--- START ---

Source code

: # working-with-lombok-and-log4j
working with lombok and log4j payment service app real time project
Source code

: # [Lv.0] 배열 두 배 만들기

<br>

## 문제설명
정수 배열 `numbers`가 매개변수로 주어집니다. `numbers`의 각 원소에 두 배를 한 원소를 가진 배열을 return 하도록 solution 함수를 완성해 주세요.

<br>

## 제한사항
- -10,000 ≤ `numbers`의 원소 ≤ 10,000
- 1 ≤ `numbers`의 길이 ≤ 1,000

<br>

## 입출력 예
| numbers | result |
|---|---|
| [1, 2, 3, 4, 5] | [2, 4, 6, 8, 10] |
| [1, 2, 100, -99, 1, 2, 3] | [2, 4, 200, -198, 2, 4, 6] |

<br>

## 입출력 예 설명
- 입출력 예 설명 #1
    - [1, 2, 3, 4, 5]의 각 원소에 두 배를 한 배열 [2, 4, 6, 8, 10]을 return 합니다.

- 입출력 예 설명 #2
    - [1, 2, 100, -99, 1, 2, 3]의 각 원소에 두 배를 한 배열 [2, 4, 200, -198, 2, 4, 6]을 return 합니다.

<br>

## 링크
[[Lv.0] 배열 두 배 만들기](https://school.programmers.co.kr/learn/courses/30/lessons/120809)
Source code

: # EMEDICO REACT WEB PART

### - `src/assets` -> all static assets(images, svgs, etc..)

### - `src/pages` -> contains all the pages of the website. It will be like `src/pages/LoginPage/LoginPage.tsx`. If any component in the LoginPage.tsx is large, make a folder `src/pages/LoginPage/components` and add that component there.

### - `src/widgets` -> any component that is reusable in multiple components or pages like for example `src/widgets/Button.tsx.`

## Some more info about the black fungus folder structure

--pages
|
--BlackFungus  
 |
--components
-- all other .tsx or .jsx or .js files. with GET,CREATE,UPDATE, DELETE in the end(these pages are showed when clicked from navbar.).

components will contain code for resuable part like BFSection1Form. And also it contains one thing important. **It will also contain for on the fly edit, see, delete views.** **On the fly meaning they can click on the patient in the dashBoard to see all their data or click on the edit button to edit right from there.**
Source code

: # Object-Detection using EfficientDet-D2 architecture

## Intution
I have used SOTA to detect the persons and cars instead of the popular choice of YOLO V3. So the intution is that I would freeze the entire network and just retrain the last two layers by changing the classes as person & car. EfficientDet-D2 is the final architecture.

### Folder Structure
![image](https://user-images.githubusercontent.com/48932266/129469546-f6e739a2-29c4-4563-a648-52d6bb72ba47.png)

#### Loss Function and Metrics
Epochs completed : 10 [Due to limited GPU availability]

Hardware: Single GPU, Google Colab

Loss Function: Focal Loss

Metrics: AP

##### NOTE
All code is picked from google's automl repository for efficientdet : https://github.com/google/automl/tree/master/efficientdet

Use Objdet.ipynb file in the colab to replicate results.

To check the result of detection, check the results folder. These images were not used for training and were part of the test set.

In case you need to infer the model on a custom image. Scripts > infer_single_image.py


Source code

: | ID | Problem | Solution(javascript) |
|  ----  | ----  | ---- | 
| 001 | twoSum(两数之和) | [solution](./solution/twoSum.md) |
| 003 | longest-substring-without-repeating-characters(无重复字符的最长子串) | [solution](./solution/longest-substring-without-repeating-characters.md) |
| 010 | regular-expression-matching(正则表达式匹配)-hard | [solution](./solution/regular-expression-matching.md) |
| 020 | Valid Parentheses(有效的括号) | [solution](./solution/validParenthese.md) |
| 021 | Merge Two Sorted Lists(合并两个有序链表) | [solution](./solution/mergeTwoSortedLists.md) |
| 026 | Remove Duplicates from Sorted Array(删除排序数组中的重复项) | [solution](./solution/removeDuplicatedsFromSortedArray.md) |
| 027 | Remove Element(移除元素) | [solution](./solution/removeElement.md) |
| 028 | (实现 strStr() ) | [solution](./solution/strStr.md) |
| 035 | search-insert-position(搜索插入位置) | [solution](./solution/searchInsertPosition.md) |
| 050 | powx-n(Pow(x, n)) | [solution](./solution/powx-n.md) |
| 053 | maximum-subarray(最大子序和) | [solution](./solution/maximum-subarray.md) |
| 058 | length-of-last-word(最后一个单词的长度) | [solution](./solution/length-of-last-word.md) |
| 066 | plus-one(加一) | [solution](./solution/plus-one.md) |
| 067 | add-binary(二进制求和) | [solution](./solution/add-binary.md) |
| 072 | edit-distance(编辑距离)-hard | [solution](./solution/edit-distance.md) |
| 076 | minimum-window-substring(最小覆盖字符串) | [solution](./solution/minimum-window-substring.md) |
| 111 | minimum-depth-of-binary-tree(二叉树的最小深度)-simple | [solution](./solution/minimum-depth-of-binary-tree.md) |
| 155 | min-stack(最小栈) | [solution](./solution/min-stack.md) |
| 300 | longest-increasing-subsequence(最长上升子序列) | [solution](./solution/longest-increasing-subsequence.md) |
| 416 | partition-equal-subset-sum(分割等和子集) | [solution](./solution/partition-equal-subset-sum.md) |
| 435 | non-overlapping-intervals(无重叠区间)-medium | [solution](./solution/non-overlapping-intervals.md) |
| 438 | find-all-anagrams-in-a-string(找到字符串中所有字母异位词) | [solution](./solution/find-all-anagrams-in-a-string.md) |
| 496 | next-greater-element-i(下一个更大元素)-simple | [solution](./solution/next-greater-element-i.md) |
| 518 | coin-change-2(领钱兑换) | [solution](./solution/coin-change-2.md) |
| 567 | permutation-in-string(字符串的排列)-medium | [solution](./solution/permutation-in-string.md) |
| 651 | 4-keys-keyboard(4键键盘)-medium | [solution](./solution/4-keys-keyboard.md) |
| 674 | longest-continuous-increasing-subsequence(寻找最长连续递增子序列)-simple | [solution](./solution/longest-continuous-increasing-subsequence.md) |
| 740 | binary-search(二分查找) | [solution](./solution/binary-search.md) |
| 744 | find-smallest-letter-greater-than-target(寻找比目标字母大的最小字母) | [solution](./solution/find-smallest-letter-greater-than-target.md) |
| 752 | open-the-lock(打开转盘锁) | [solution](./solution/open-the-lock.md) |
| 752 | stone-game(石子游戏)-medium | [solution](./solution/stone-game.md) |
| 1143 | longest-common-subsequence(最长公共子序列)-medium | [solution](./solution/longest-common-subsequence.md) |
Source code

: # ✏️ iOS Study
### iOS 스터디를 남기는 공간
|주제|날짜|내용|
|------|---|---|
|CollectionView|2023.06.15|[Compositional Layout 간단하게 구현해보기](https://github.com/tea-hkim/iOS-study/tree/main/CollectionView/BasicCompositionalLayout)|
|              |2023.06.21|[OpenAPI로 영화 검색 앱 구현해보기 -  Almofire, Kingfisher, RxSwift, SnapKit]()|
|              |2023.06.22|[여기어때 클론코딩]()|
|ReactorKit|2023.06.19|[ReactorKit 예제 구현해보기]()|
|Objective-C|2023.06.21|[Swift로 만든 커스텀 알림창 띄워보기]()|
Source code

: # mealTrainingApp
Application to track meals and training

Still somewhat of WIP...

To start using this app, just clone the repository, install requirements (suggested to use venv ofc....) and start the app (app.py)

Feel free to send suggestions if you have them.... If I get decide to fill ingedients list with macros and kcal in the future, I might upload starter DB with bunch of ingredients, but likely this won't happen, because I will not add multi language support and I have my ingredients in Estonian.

--- END ---

*Task item:*
Output, from the data above, the lines from the line with "035 | search-insert-position(搜索插入位置)" to the line with "111 | minimum-depth-of-binary-tree(二叉树的最小深度)-simple" exactly as they stand, both ends included and nothing else.

*Response:*
| 035 | search-insert-position(搜索插入位置) | [solution](./solution/searchInsertPosition.md) |
| 050 | powx-n(Pow(x, n)) | [solution](./solution/powx-n.md) |
| 053 | maximum-subarray(最大子序和) | [solution](./solution/maximum-subarray.md) |
| 058 | length-of-last-word(最后一个单词的长度) | [solution](./solution/length-of-last-word.md) |
| 066 | plus-one(加一) | [solution](./solution/plus-one.md) |
| 067 | add-binary(二进制求和) | [solution](./solution/add-binary.md) |
| 072 | edit-distance(编辑距离)-hard | [solution](./solution/edit-distance.md) |
| 076 | minimum-window-substring(最小覆盖字符串) | [solution](./solution/minimum-window-substring.md) |
| 111 | minimum-depth-of-binary-tree(二叉树的最小深度)-simple | [solution](./solution/minimum-depth-of-binary-tree.md) |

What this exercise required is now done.